Through the line with "让我给你一个例子,大多数人认" and starting from the first line, return the records below word for word, with pictures left out.
:: Records provided
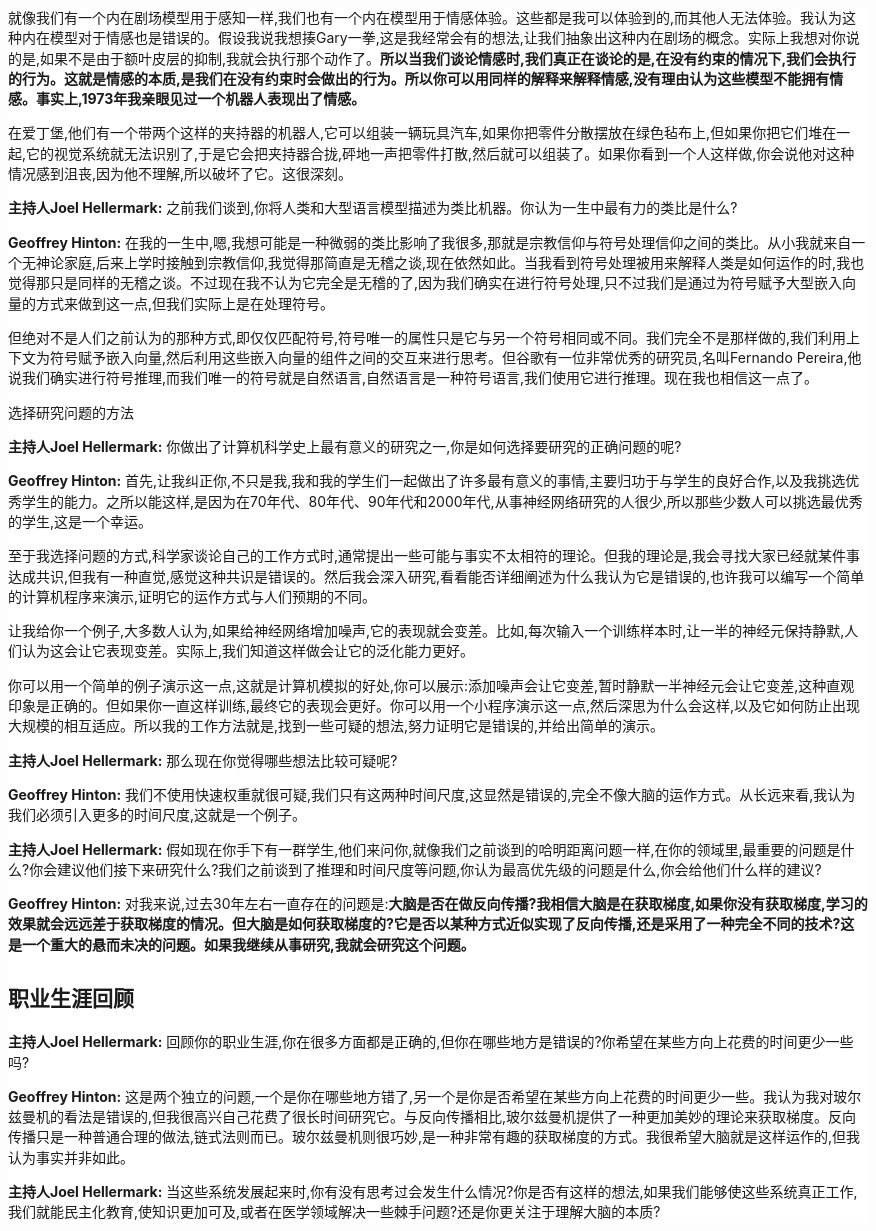 就像我们有一个内在剧场模型用于感知一样,我们也有一个内在模型用于情感体验。这些都是我可以体验到的,而其他人无法体验。我认为这种内在模型对于情感也是错误的。假设我说我想揍Gary一拳,这是我经常会有的想法,让我们抽象出这种内在剧场的概念。实际上我想对你说的是,如果不是由于额叶皮层的抑制,我就会执行那个动作了。**所以当我们谈论情感时,我们真正在谈论的是,在没有约束的情况下,我们会执行的行为。这就是情感的本质,是我们在没有约束时会做出的行为。所以你可以用同样的解释来解释情感,没有理由认为这些模型不能拥有情感。事实上,1973年我亲眼见过一个机器人表现出了情感。**

在爱丁堡,他们有一个带两个这样的夹持器的机器人,它可以组装一辆玩具汽车,如果你把零件分散摆放在绿色毡布上,但如果你把它们堆在一起,它的视觉系统就无法识别了,于是它会把夹持器合拢,砰地一声把零件打散,然后就可以组装了。如果你看到一个人这样做,你会说他对这种情况感到沮丧,因为他不理解,所以破坏了它。这很深刻。

**主持人Joel Hellermark:** 之前我们谈到,你将人类和大型语言模型描述为类比机器。你认为一生中最有力的类比是什么?

**Geoffrey Hinton:**
在我的一生中,嗯,我想可能是一种微弱的类比影响了我很多,那就是宗教信仰与符号处理信仰之间的类比。从小我就来自一个无神论家庭,后来上学时接触到宗教信仰,我觉得那简直是无稽之谈,现在依然如此。当我看到符号处理被用来解释人类是如何运作的时,我也觉得那只是同样的无稽之谈。不过现在我不认为它完全是无稽的了,因为我们确实在进行符号处理,只不过我们是通过为符号赋予大型嵌入向量的方式来做到这一点,但我们实际上是在处理符号。

但绝对不是人们之前认为的那种方式,即仅仅匹配符号,符号唯一的属性只是它与另一个符号相同或不同。我们完全不是那样做的,我们利用上下文为符号赋予嵌入向量,然后利用这些嵌入向量的组件之间的交互来进行思考。但谷歌有一位非常优秀的研究员,名叫Fernando
Pereira,他说我们确实进行符号推理,而我们唯一的符号就是自然语言,自然语言是一种符号语言,我们使用它进行推理。现在我也相信这一点了。

  

选择研究问题的方法

**主持人Joel Hellermark:** 你做出了计算机科学史上最有意义的研究之一,你是如何选择要研究的正确问题的呢?

**Geoffrey Hinton:**
首先,让我纠正你,不只是我,我和我的学生们一起做出了许多最有意义的事情,主要归功于与学生的良好合作,以及我挑选优秀学生的能力。之所以能这样,是因为在70年代、80年代、90年代和2000年代,从事神经网络研究的人很少,所以那些少数人可以挑选最优秀的学生,这是一个幸运。

至于我选择问题的方式,科学家谈论自己的工作方式时,通常提出一些可能与事实不太相符的理论。但我的理论是,我会寻找大家已经就某件事达成共识,但我有一种直觉,感觉这种共识是错误的。然后我会深入研究,看看能否详细阐述为什么我认为它是错误的,也许我可以编写一个简单的计算机程序来演示,证明它的运作方式与人们预期的不同。

让我给你一个例子,大多数人认为,如果给神经网络增加噪声,它的表现就会变差。比如,每次输入一个训练样本时,让一半的神经元保持静默,人们认为这会让它表现变差。实际上,我们知道这样做会让它的泛化能力更好。

你可以用一个简单的例子演示这一点,这就是计算机模拟的好处,你可以展示:添加噪声会让它变差,暂时静默一半神经元会让它变差,这种直观印象是正确的。但如果你一直这样训练,最终它的表现会更好。你可以用一个小程序演示这一点,然后深思为什么会这样,以及它如何防止出现大规模的相互适应。所以我的工作方法就是,找到一些可疑的想法,努力证明它是错误的,并给出简单的演示。

**主持人Joel Hellermark:** 那么现在你觉得哪些想法比较可疑呢?

**Geoffrey Hinton:**
我们不使用快速权重就很可疑,我们只有这两种时间尺度,这显然是错误的,完全不像大脑的运作方式。从长远来看,我认为我们必须引入更多的时间尺度,这就是一个例子。

**主持人Joel Hellermark:**
假如现在你手下有一群学生,他们来问你,就像我们之前谈到的哈明距离问题一样,在你的领域里,最重要的问题是什么?你会建议他们接下来研究什么?我们之前谈到了推理和时间尺度等问题,你认为最高优先级的问题是什么,你会给他们什么样的建议?

**Geoffrey Hinton:**
对我来说,过去30年左右一直存在的问题是:**大脑是否在做反向传播?我相信大脑是在获取梯度,如果你没有获取梯度,学习的效果就会远远差于获取梯度的情况。但大脑是如何获取梯度的?它是否以某种方式近似实现了反向传播,还是采用了一种完全不同的技术?这是一个重大的悬而未决的问题。如果我继续从事研究,我就会研究这个问题。**

##  职业生涯回顾

**主持人Joel Hellermark:** 回顾你的职业生涯,你在很多方面都是正确的,但你在哪些地方是错误的?你希望在某些方向上花费的时间更少一些吗?

**Geoffrey Hinton:**
这是两个独立的问题,一个是你在哪些地方错了,另一个是你是否希望在某些方向上花费的时间更少一些。我认为我对玻尔兹曼机的看法是错误的,但我很高兴自己花费了很长时间研究它。与反向传播相比,玻尔兹曼机提供了一种更加美妙的理论来获取梯度。反向传播只是一种普通合理的做法,链式法则而已。玻尔兹曼机则很巧妙,是一种非常有趣的获取梯度的方式。我很希望大脑就是这样运作的,但我认为事实并非如此。

**主持人Joel Hellermark:**
当这些系统发展起来时,你有没有思考过会发生什么情况?你是否有这样的想法,如果我们能够使这些系统真正工作,我们就能民主化教育,使知识更加可及,或者在医学领域解决一些棘手问题?还是你更关注于理解大脑的本质?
::::
Response to the task:
 就像我们有一个内在剧场模型用于感知一样,我们也有一个内在模型用于情感体验。这些都是我可以体验到的,而其他人无法体验。我认为这种内在模型对于情感也是错误的。假设我说我想揍Gary一拳,这是我经常会有的想法,让我们抽象出这种内在剧场的概念。实际上我想对你说的是,如果不是由于额叶皮层的抑制,我就会执行那个动作了。**所以当我们谈论情感时,我们真正在谈论的是,在没有约束的情况下,我们会执行的行为。这就是情感的本质,是我们在没有约束时会做出的行为。所以你可以用同样的解释来解释情感,没有理由认为这些模型不能拥有情感。事实上,1973年我亲眼见过一个机器人表现出了情感。**

在爱丁堡,他们有一个带两个这样的夹持器的机器人,它可以组装一辆玩具汽车,如果你把零件分散摆放在绿色毡布上,但如果你把它们堆在一起,它的视觉系统就无法识别了,于是它会把夹持器合拢,砰地一声把零件打散,然后就可以组装了。如果你看到一个人这样做,你会说他对这种情况感到沮丧,因为他不理解,所以破坏了它。这很深刻。

**主持人Joel Hellermark:** 之前我们谈到,你将人类和大型语言模型描述为类比机器。你认为一生中最有力的类比是什么?

**Geoffrey Hinton:**
在我的一生中,嗯,我想可能是一种微弱的类比影响了我很多,那就是宗教信仰与符号处理信仰之间的类比。从小我就来自一个无神论家庭,后来上学时接触到宗教信仰,我觉得那简直是无稽之谈,现在依然如此。当我看到符号处理被用来解释人类是如何运作的时,我也觉得那只是同样的无稽之谈。不过现在我不认为它完全是无稽的了,因为我们确实在进行符号处理,只不过我们是通过为符号赋予大型嵌入向量的方式来做到这一点,但我们实际上是在处理符号。

但绝对不是人们之前认为的那种方式,即仅仅匹配符号,符号唯一的属性只是它与另一个符号相同或不同。我们完全不是那样做的,我们利用上下文为符号赋予嵌入向量,然后利用这些嵌入向量的组件之间的交互来进行思考。但谷歌有一位非常优秀的研究员,名叫Fernando
Pereira,他说我们确实进行符号推理,而我们唯一的符号就是自然语言,自然语言是一种符号语言,我们使用它进行推理。现在我也相信这一点了。

  

选择研究问题的方法

**主持人Joel Hellermark:** 你做出了计算机科学史上最有意义的研究之一,你是如何选择要研究的正确问题的呢?

**Geoffrey Hinton:**
首先,让我纠正你,不只是我,我和我的学生们一起做出了许多最有意义的事情,主要归功于与学生的良好合作,以及我挑选优秀学生的能力。之所以能这样,是因为在70年代、80年代、90年代和2000年代,从事神经网络研究的人很少,所以那些少数人可以挑选最优秀的学生,这是一个幸运。

至于我选择问题的方式,科学家谈论自己的工作方式时,通常提出一些可能与事实不太相符的理论。但我的理论是,我会寻找大家已经就某件事达成共识,但我有一种直觉,感觉这种共识是错误的。然后我会深入研究,看看能否详细阐述为什么我认为它是错误的,也许我可以编写一个简单的计算机程序来演示,证明它的运作方式与人们预期的不同。

让我给你一个例子,大多数人认为,如果给神经网络增加噪声,它的表现就会变差。比如,每次输入一个训练样本时,让一半的神经元保持静默,人们认为这会让它表现变差。实际上,我们知道这样做会让它的泛化能力更好。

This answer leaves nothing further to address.